Our goal is to find the best fitting **plane** to this set of points.

### Discussion Question

At the start of this notebook, we fit a prediction rule with a single feature, square feet, and got that the weight of that feature was $w_1^* = 85.389$.

We are about to fit a prediction rule with two features, square feet and competing stores.

**Question:** Is the weight of the square feet feature, $w_1^*$, for this **new** prediction rule guaranteed to be equal to 85.389?

A. Yes

B. No

### To answer, go to [menti.com](https://menti.com) and enter the code 5115 8817.

Our design matrix is:
    
$$
\begin{pmatrix}
 1 & s_1 & c_1\\
 1 & s_2 & c_2\\
 \vdots & \vdots & \vdots\\
 1 & s_n & c_n
\end{pmatrix}
$$

where $s_i$ is the size of the $i$th store, and $c_n$ is the number of competitors.
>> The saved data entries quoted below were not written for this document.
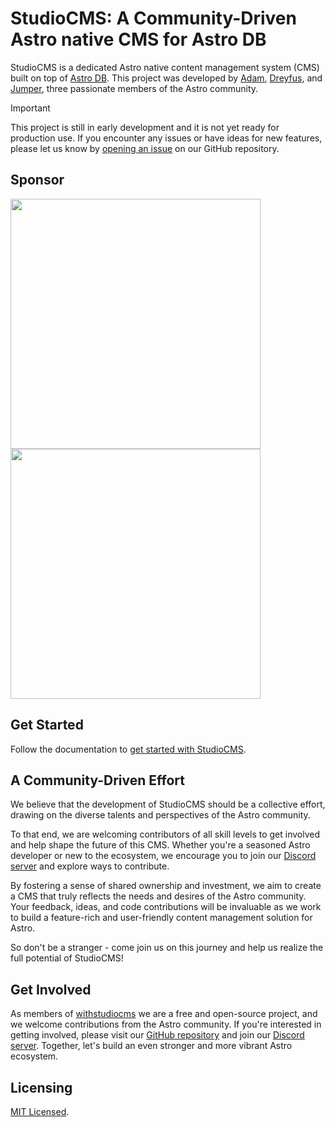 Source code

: # StudioCMS: A Community-Driven Astro native CMS for Astro DB

StudioCMS is a dedicated Astro native content management system (CMS) built on top of [Astro DB](https://docs.astro.build/en/guides/astro-db/). This project was developed by [Adam](https://github.com/Adammatthiesen), [Dreyfus](https://github.com/dreyfus92), and [Jumper](https://github.com/jdtjenkins), three passionate members of the Astro community.

> [!IMPORTANT]
> This project is still in early development and it is not yet ready for production use. If you encounter any issues or have ideas for new features, please let us know by [opening an issue](https://github.com/withstudiocms/studiocms/issues/new/choose) on our GitHub repository.

## Sponsor

<a href="https://tur.so/studiocms" rel="sponsored" target="_blank"><img src="https://turso.tech/logokit/turso-logo-illustrated.svg" width="400px" /></a>
<a href="https://www.skip2.net/?utm_source=studiocms" rel="sponsored" target="_blank"><img src="https://www.skip2.net/images/logo.svg" width="400px" /></a>

## Get Started

Follow the documentation to [get started with StudioCMS](https://docs.studiocms.dev/start-here/getting-started).

## A Community-Driven Effort

We believe that the development of StudioCMS should be a collective effort, drawing on the diverse talents and perspectives of the Astro community.

To that end, we are welcoming contributors of all skill levels to get involved and help shape the future of this CMS. Whether you're a seasoned Astro developer or new to the ecosystem, we encourage you to join our [Discord server](https://chat.studiocms.dev/) and explore ways to contribute.

By fostering a sense of shared ownership and investment, we aim to create a CMS that truly reflects the needs and desires of the Astro community. Your feedback, ideas, and code contributions will be invaluable as we work to build a feature-rich and user-friendly content management solution for Astro.

So don't be a stranger - come join us on this journey and help us realize the full potential of StudioCMS!

## Get Involved

As members of [withstudiocms](https://github.com/withstudiocms) we are a free and open-source project, and we welcome contributions from the Astro community. If you're interested in getting involved, please visit our [GitHub repository](https://github.com/withstudiocms/studiocms) and join our [Discord server](https://chat.studiocms.dev/). Together, let's build an even stronger and more vibrant Astro ecosystem.

## Licensing

[MIT Licensed](./LICENSE).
In code:

In [None]:
X_two_feature_model = data[['1', 'sq_ft', 'competing_stores']].values
X_two_feature_model

Using the function `solve_normal_equations` that we already built:

In [None]:
w_two_feature_model = solve_normal_equations(X_two_feature_model, y)
w_two_feature_model

This is telling us that the best-fitting plane to this dataset is

$$\text{predicted net sales} = 303.491 + 45.151 (\text{square feet}) - 21.585 (\text{competing stores})$$

**Note that the weight of $\text{square feet}$ in this prediction rule is different than the weight of $\text{square feet}$ in the prediction rule that only had one feature!**

In [None]:
XX, YY = np.mgrid[1:10:2, 0:16:2]
Z = w_two_feature_model[0] + w_two_feature_model[1] * XX + w_two_feature_model[2] * YY
plane = go.Surface(x=XX, y=YY, z=Z)

fig = go.Figure(data=[plane])
fig.add_trace(go.Scatter3d(x=data['sq_ft'], 
                           y=data['competing_stores'], 
                           z=data['net_sales'], mode='markers', marker = {'color': '#656DF1'}))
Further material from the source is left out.